Arbeitszeiterfassung
Verdachtskündigung wegen Arbeitszeitbetrug

Arbeitszeitbetrug und außerordentliche Verdachtskündigung
Ein möglicher Arbeitszeitbetrug kann grundsätzlich eine außerordentliche Kündigung rechtfertigen. Dies gilt selbst dann, wenn nur der dringende Tatverdacht besteht und die weiteren Voraussetzung einer Verdachtskündigung vorliegen, aber der Nachweis des Arbeitszeitbetruges selbst nicht möglich ist. Gerade bei einem möglichen Arbeitszeitbetrug spielt die Verdachtskündigung eine große Rolle.
Verdachtskündigung als eigenständige Kündigung
Die Verdachtskündigung basiert auf einen eigenständigen Kündigungsgrund, nämlich ein starken Tatverdacht und kann dazu führen, dass aufgrund dessen das Arbeitsverhältnis außerordentlich gekündigt werden kann.
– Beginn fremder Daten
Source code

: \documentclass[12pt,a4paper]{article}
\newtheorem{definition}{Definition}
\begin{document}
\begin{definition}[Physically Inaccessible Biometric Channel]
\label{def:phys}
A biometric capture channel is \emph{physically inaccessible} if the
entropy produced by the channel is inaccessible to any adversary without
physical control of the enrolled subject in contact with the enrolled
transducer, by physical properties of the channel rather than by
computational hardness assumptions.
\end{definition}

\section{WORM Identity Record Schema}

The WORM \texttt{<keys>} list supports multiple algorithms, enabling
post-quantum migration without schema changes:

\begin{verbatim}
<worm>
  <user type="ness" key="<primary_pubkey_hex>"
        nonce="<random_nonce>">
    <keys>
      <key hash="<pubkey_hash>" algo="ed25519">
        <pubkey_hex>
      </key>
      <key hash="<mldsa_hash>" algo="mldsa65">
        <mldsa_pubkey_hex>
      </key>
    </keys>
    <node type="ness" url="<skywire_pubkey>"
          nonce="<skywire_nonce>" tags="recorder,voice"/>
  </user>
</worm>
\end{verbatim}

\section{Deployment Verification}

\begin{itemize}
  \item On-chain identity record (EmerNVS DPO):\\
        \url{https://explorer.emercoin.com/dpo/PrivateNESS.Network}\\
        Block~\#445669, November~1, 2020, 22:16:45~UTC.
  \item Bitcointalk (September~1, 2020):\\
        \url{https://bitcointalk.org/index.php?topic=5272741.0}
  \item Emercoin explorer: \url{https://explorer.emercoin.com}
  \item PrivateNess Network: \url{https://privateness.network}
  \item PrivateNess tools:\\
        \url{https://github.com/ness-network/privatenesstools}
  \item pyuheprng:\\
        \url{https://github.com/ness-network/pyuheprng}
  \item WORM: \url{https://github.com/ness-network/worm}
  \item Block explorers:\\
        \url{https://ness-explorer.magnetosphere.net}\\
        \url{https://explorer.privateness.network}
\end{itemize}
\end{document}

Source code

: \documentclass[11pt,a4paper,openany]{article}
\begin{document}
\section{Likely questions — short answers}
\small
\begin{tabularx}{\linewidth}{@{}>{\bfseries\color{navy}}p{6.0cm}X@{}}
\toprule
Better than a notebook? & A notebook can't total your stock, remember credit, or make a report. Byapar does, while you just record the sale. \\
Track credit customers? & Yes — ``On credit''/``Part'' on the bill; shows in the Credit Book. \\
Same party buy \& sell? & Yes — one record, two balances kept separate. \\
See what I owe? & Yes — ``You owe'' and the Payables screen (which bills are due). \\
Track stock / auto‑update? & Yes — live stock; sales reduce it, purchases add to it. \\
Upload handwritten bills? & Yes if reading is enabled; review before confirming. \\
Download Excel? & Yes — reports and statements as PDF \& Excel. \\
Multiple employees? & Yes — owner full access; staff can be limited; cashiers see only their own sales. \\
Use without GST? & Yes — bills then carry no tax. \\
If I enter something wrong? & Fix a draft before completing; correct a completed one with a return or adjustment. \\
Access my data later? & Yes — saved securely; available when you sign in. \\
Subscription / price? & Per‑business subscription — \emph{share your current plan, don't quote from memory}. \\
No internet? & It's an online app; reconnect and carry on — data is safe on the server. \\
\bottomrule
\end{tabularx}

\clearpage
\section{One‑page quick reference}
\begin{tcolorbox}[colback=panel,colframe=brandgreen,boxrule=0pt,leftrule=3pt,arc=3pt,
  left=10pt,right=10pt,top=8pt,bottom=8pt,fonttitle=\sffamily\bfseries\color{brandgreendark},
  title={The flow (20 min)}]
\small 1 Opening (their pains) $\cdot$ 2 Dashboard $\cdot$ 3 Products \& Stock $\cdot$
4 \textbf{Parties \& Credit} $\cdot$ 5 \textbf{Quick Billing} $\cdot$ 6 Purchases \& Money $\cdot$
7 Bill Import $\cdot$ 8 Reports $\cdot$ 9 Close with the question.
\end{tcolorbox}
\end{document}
Nachweis nicht erforderlich
Da allerdings ein Nachweis der Tat/Straftat bei der Verdachtskündigung nicht notwendig ist, sind die weiteren Voraussetzungen der Verdachtskündigung recht streng. Ansonsten könnte jeder Arbeitgeber ja bei jedem möglichen Tatverdacht das Arbeitsverhältnis durch Kündigung beenden. Dass dies nicht geht, ist nachvollziehbar.
strenge Voraussetzungen
Die Verdachtskündigung hat von daher strenge Voraussetzungen.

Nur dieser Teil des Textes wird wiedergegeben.